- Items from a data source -
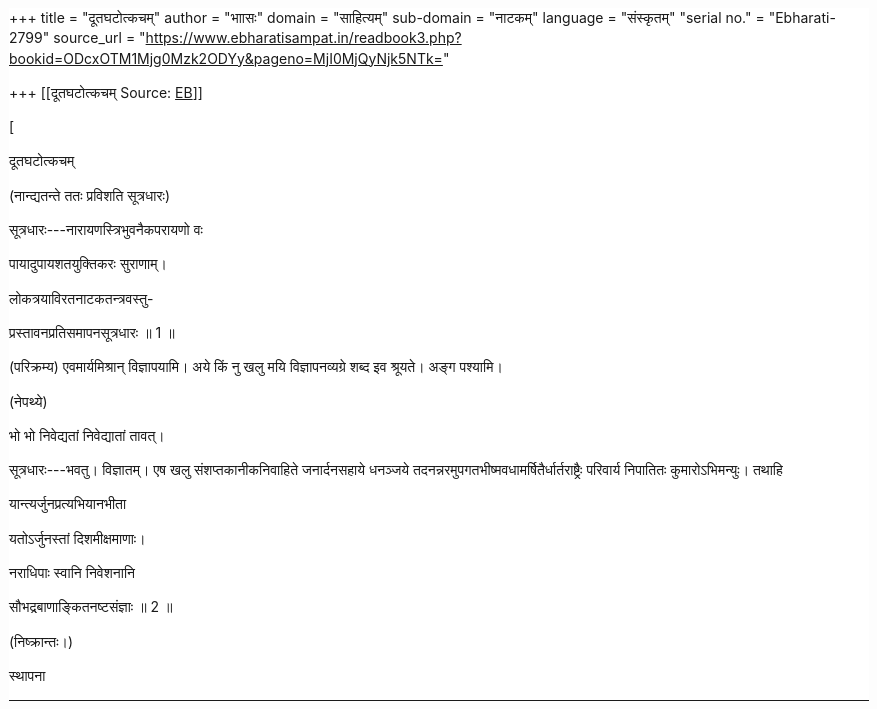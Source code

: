 +++
title = "दूतघटोत्कचम्"
author = "भाासः"
domain = "साहित्यम्"
sub-domain = "नाटकम्"
language = "संस्कृतम्"
"serial no." = "Ebharati-2799"
source_url = "https://www.ebharatisampat.in/readbook3.php?bookid=ODcxOTM1Mjg0Mzk2ODYy&pageno=MjI0MjQyNjk5NTk="

+++
[[दूतघटोत्कचम्	Source: [EB](https://www.ebharatisampat.in/readbook3.php?bookid=ODcxOTM1Mjg0Mzk2ODYy&pageno=MjI0MjQyNjk5NTk=)]]

\[















दूतघटोत्कचम्

(नान्द्यतन्ते ततः प्रविशति सूत्रधारः)



सूत्रधारः---नारायणस्त्रिभुवनैकपरायणो वः

पायादुपायशतयुक्तिकरः सुराणाम्।

लोकत्रयाविरतनाटकतन्त्रवस्तु-

प्रस्तावनप्रतिसमापनसूत्रधारः ॥ 1 ॥

(परिक्रम्य) एवमार्यमिश्रान् विज्ञापयामि। अये किं नु खलु मयि विज्ञापनव्यग्रे शब्द इव श्रूयते। अङ्ग पश्यामि।

(नेपथ्ये)

भो भो निवेद्यतां निवेद्यातां तावत्।

सूत्रधारः---भवतु। विज्ञातम्। एष खलु संशप्तकानीकनिवाहिते जनार्दनसहाये धनञ्जये तदनन्नरमुपगतभीष्मवधामर्षितैर्धार्तराष्ट्रैः परिवार्य निपातितः कुमारोऽभिमन्युः। तथाहि

यान्त्यर्जुनप्रत्यभियानभीता

यतोऽर्जुनस्तां दिशमीक्षमाणाः।

नराधिपाः स्वानि निवेशनानि

सौभद्रबाणाङ्कितनष्टसंज्ञाः ॥ 2 ॥

(निष्क्रान्तः।)

स्थापना

------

- WHAT YOU SHOULD DO -
Every line of the data above is to be set down exactly; the pictures are not.

- RESULT OF THIS EXERCISE -
Source code

: +++
title = "दूतघटोत्कचम्"
author = "भाासः"
domain = "साहित्यम्"
sub-domain = "नाटकम्"
language = "संस्कृतम्"
"serial no." = "Ebharati-2799"
source_url = "https://www.ebharatisampat.in/readbook3.php?bookid=ODcxOTM1Mjg0Mzk2ODYy&pageno=MjI0MjQyNjk5NTk="

+++
[[दूतघटोत्कचम्	Source: [EB](https://www.ebharatisampat.in/readbook3.php?bookid=ODcxOTM1Mjg0Mzk2ODYy&pageno=MjI0MjQyNjk5NTk=)]]

\[















दूतघटोत्कचम्

(नान्द्यतन्ते ततः प्रविशति सूत्रधारः)



सूत्रधारः---नारायणस्त्रिभुवनैकपरायणो वः

पायादुपायशतयुक्तिकरः सुराणाम्।

लोकत्रयाविरतनाटकतन्त्रवस्तु-

प्रस्तावनप्रतिसमापनसूत्रधारः ॥ 1 ॥

(परिक्रम्य) एवमार्यमिश्रान् विज्ञापयामि। अये किं नु खलु मयि विज्ञापनव्यग्रे शब्द इव श्रूयते। अङ्ग पश्यामि।

(नेपथ्ये)

भो भो निवेद्यतां निवेद्यातां तावत्।

सूत्रधारः---भवतु। विज्ञातम्। एष खलु संशप्तकानीकनिवाहिते जनार्दनसहाये धनञ्जये तदनन्नरमुपगतभीष्मवधामर्षितैर्धार्तराष्ट्रैः परिवार्य निपातितः कुमारोऽभिमन्युः। तथाहि

यान्त्यर्जुनप्रत्यभियानभीता

यतोऽर्जुनस्तां दिशमीक्षमाणाः।

नराधिपाः स्वानि निवेशनानि

सौभद्रबाणाङ्कितनष्टसंज्ञाः ॥ 2 ॥

(निष्क्रान्तः।)

स्थापना

------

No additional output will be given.